As reported by Raymond Ibrahim at the Gatestone Institute and numerous civil rights organizations, on May 20, 2016, in the village of al-Karm, a large crowd of Muslim men "descended on the Christian woman's home, stripped her naked, and then beat, spat on, and dragged her through the streets by the hair — to jeers, whistles, and triumphant shouts of 'Allahu Akbar.'"
Her son, Ashraf Thabet, allegedly had engaged in a romantic affair with Nagwa Ragab Fouad, a Muslim woman. Under sharia law, non-Muslim men are not supposed to court or marry Muslim women. When rumors of the affair surfaced, Ashraf fled the village.
As a consequence, a Muslim mob went after Soad Thatbet and her husband. As reported by MadaMasr.com, "The houses of a number of Coptic residents were looted and burned and [Soad] Thabet was stripped naked and dragged through the streets of the village after her son fled, according to a statement from the Diocese of Minya and Abu Qurqas at the time."
At some point in the assult, Thabet, who had crawled under a wagon, was helped by a woman who gave her some clothing. Thabet eventually escaped. She was reluctant to press charges but did so four days later.
"I tried to hide and suppress what occurred, but I could only take the feelings of humiliation and oppression for four days, at which point I decided to return to the local police station and testify about what happened to me before those who had refused to hear me," said the woman.
The case went to court and became so sensational that Egypt's president, Abdel Fattah al-Sisi, met with Thabet and promised she would receive justice.
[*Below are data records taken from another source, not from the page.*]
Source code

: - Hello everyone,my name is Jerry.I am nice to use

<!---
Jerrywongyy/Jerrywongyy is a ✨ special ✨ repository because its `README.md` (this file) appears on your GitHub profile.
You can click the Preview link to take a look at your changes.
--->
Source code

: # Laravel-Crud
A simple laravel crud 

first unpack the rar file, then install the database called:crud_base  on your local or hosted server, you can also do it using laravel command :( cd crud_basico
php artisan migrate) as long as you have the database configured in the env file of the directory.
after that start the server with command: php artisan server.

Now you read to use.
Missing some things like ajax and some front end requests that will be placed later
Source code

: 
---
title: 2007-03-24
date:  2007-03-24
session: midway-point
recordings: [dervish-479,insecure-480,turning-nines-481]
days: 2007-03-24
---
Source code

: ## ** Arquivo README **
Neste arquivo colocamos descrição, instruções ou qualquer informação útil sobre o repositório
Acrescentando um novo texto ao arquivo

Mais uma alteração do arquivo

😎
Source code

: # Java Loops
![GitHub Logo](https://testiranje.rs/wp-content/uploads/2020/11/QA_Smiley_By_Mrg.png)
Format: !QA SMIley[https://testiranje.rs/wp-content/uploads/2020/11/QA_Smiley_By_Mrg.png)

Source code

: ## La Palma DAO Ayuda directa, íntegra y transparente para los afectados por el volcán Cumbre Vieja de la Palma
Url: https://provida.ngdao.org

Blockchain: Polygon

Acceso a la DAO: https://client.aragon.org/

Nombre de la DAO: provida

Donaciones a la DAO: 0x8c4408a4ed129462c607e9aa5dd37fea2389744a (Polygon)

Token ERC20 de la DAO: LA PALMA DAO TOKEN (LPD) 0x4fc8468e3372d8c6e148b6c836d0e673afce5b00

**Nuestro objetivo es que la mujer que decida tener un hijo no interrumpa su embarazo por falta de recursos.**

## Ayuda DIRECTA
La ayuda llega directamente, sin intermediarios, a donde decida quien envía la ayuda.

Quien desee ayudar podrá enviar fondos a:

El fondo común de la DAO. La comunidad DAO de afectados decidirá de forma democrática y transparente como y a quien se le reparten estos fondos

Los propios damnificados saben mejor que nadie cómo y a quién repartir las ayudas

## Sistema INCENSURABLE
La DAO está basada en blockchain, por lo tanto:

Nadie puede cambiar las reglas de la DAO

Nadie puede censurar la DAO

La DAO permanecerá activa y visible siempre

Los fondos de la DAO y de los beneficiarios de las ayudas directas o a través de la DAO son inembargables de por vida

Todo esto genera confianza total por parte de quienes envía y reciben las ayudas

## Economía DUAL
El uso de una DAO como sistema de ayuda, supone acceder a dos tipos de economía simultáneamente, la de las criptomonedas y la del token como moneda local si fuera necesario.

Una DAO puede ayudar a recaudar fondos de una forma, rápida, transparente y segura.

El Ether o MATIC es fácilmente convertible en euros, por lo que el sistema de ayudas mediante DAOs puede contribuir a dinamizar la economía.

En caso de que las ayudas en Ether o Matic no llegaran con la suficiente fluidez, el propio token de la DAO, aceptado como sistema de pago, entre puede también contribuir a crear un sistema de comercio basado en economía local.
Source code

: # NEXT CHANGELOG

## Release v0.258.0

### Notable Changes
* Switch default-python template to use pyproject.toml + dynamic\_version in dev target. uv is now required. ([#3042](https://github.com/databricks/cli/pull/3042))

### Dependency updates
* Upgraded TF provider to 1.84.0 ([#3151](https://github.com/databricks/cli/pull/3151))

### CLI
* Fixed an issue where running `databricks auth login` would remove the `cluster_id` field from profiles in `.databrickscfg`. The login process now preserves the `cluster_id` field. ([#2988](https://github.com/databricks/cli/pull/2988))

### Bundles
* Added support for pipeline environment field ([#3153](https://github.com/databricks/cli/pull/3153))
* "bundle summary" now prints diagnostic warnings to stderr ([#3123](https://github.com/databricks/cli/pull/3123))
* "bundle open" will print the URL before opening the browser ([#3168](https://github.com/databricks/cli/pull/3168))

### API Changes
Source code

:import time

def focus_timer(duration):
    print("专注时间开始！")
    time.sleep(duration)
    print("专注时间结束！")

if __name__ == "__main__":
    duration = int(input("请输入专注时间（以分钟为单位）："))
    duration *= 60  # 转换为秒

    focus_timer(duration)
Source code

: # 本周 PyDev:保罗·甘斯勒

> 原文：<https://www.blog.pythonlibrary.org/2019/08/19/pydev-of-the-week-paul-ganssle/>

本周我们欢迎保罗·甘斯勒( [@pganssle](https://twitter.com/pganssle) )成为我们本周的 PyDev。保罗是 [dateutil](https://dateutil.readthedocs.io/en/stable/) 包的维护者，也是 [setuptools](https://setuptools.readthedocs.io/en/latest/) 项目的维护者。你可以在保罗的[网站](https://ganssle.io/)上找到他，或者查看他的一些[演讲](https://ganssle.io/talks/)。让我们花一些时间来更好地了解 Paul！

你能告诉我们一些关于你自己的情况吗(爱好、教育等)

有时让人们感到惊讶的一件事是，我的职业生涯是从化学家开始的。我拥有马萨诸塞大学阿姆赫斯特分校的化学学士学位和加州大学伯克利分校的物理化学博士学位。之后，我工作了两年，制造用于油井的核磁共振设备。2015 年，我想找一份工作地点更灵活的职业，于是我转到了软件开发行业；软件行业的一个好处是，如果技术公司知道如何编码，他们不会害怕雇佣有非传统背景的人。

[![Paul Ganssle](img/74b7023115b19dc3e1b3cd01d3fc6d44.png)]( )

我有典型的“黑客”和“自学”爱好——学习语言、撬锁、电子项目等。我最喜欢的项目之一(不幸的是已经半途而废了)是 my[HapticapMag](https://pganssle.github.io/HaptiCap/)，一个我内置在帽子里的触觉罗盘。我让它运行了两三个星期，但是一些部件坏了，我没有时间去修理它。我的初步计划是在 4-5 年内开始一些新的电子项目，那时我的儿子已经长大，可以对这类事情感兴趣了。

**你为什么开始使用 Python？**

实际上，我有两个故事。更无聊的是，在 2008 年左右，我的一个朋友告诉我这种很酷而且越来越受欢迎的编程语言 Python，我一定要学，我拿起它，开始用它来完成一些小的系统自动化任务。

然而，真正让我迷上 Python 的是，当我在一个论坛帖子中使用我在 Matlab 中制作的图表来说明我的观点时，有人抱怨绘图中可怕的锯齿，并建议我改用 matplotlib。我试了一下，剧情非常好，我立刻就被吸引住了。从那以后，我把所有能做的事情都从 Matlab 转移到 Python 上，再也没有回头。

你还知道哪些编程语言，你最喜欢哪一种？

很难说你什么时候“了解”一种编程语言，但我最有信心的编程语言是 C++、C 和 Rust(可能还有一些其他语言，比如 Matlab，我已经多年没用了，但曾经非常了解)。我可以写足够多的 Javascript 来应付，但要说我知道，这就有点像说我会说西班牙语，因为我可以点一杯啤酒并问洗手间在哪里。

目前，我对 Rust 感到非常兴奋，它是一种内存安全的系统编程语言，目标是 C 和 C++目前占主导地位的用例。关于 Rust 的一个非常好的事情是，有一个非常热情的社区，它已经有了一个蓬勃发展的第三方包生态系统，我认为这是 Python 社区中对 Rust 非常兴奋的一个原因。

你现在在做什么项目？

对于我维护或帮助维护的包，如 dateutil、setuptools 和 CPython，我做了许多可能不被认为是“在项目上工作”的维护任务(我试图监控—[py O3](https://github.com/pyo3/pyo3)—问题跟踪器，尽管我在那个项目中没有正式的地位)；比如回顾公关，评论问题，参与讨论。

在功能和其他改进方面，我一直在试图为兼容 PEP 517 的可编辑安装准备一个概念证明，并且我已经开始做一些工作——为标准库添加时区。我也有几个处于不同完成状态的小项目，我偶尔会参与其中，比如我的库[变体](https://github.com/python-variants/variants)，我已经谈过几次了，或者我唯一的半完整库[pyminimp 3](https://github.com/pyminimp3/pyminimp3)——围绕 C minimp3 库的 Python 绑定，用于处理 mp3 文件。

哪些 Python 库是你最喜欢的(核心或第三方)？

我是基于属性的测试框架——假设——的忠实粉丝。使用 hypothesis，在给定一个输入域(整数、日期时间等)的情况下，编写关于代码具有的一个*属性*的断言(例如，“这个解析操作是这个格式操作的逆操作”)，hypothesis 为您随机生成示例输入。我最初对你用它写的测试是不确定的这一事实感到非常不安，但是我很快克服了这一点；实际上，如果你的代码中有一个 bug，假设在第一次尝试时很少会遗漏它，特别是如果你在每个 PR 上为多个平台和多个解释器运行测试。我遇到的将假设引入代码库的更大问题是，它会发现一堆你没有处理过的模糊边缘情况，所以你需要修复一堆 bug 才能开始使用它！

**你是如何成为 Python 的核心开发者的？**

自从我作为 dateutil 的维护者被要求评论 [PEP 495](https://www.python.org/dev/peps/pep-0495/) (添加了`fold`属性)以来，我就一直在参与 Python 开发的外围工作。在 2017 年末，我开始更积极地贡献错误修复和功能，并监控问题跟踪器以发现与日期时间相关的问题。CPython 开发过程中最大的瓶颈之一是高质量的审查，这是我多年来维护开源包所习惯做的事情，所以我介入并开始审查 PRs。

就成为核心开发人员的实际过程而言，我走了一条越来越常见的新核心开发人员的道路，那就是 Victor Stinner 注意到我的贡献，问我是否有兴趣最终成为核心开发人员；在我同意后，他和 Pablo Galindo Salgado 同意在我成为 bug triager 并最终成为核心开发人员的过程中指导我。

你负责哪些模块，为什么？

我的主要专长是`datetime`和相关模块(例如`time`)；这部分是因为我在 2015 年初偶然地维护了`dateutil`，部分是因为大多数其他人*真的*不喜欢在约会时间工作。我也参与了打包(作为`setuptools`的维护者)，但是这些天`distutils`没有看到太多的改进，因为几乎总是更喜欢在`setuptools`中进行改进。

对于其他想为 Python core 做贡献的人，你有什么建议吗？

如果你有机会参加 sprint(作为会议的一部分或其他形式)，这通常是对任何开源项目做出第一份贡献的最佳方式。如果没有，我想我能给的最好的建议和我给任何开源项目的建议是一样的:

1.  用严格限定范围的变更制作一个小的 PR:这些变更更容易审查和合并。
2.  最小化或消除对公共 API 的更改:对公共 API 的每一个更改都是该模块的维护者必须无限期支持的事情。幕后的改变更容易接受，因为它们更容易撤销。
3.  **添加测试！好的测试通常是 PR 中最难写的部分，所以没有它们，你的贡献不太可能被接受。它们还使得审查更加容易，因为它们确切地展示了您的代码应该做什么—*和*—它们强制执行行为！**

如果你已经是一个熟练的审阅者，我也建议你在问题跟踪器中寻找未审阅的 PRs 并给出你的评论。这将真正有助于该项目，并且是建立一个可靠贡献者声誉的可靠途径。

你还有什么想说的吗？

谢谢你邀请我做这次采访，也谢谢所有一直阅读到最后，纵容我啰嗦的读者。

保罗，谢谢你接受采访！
Since 2016, the case has gone back and forth between several courts. The decision on Jan 9, 2023 was by the Court of Cassation, the highest appeals court in Egypt. It upheld a previous acquittal of the three accused men.
"All during these years, Thabet and her family received threats and had to relocate from their village, even as the three guilty Muslim men walked freely, heads held high," reported the Gatestone Institute.
According to Adel Guindy, co-founder and first president of Coptic Solidarity, "The judiciary system maintained the appearances but was void of true justice. Right from the beginning of the case in 2016, the police and prosecution colluded in mishandling the investigation to avoid presenting any reliable or specific evidence against the accused."
"In fact, the witnesses who initially supported the victim were later 'convinced' to alter their testimony and claim in front of the court that, after all, they were not really sure who assaulted the old woman," said Guindy. "Acting upon technicalities, the courts -- all the way to the top [Cassation] Court — simply absolved the defendants and never challenged the investigative authorities. In the end, the final ruling ultimately exposes Egypt's injustice."
In addition to Thabet's case, Raymond Ibrahim reported that in 2013 "rioting Muslims 'burned down a Christian school, paraded three nuns on the streets like 'prisoners of war,' and sexually abused two other female staff even as at least 58 attacks on Christians and their property were reported across Egypt over the last four days. At least two Christians have died in the attacks."
In another case, in Pakistan, a pregnant Christian woman was stripped, beaten, and forced to march naked in her village. Two Muslim men allegedly committed the crime.
As reported by Christian Today, Elishba Bibi, 28, "suffered a miscarriage after she was stripped naked and beaten following an argument with her Muslim superiors. This occurred in Sheikhupura, the same district that Asia Bibi, the woman sentenced to death for blasphemy for allegedly insulting the prophet Mohammed, comes from."